Problem:
In the entries below, find each line with the word "based" and pull it out.

════════════════════

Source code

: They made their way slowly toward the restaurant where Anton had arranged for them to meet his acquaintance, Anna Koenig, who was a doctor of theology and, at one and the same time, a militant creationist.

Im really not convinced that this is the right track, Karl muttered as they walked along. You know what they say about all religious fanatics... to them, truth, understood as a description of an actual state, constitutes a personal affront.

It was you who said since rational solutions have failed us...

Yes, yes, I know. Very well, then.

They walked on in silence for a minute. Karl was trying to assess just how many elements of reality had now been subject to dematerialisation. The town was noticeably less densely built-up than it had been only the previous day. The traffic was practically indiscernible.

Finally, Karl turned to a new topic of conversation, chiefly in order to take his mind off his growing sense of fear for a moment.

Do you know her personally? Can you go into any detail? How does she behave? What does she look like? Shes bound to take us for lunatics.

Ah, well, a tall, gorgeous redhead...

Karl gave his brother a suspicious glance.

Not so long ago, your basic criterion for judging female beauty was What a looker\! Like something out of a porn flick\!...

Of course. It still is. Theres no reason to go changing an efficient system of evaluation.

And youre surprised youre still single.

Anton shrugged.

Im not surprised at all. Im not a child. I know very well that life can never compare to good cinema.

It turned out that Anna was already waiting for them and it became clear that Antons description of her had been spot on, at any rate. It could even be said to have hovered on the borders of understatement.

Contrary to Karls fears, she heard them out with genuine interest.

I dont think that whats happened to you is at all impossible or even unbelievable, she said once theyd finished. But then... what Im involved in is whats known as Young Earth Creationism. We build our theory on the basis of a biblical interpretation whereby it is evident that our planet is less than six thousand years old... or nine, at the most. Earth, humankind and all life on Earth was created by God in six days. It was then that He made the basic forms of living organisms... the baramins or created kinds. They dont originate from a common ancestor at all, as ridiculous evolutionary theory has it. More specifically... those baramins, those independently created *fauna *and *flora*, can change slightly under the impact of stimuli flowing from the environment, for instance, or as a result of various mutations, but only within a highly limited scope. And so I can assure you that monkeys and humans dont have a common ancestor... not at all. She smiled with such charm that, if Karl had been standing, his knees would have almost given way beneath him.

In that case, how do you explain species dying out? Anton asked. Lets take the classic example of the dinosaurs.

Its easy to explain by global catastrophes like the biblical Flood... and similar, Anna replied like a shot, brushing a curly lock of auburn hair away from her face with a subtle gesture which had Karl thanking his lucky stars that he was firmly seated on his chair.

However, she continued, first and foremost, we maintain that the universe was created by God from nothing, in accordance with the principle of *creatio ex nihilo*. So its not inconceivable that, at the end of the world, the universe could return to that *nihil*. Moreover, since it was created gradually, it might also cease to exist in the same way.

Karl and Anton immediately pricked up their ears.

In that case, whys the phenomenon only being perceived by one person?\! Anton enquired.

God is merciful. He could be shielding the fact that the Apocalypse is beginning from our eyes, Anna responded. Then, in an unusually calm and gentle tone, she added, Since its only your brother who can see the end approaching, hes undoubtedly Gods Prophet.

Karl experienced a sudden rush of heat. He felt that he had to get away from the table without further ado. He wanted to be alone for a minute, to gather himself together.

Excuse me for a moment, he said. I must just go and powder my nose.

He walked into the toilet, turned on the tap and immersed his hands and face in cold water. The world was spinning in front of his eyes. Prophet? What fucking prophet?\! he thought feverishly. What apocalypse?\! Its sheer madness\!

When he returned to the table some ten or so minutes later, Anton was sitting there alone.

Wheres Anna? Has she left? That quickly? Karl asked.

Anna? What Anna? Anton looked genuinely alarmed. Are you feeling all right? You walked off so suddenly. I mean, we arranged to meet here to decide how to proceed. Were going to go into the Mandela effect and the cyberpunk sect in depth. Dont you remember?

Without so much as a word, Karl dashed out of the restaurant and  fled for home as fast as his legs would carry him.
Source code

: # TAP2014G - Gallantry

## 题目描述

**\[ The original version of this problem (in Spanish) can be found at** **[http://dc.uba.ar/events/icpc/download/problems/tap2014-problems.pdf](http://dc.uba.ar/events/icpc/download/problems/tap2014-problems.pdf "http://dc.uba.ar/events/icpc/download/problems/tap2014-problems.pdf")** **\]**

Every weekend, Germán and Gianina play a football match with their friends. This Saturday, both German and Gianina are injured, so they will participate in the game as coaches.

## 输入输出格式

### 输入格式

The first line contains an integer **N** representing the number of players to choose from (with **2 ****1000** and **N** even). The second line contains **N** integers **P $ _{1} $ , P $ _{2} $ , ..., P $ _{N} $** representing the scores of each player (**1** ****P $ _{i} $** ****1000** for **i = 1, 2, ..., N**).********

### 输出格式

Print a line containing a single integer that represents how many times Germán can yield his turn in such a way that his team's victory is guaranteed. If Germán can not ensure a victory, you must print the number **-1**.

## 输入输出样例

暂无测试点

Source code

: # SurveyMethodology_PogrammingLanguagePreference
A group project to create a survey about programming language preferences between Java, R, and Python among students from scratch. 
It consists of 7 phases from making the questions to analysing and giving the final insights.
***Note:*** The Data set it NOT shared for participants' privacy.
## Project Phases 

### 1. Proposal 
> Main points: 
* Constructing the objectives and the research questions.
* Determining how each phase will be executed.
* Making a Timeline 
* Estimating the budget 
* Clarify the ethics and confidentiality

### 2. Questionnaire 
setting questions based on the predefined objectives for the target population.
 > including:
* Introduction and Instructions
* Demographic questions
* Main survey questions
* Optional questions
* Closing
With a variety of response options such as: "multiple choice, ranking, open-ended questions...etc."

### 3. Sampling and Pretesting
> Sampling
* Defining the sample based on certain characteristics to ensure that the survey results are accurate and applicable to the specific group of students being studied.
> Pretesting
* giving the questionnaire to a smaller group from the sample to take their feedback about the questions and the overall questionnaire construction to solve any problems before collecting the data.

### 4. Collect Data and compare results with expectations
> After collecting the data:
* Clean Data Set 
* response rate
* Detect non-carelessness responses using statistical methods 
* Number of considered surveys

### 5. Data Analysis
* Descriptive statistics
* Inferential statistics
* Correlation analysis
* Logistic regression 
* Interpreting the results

════════════════════

Final answer:
setting questions based on the predefined objectives for the target population.
* Defining the sample based on certain characteristics to ensure that the survey results are accurate and applicable to the specific group of students being studied.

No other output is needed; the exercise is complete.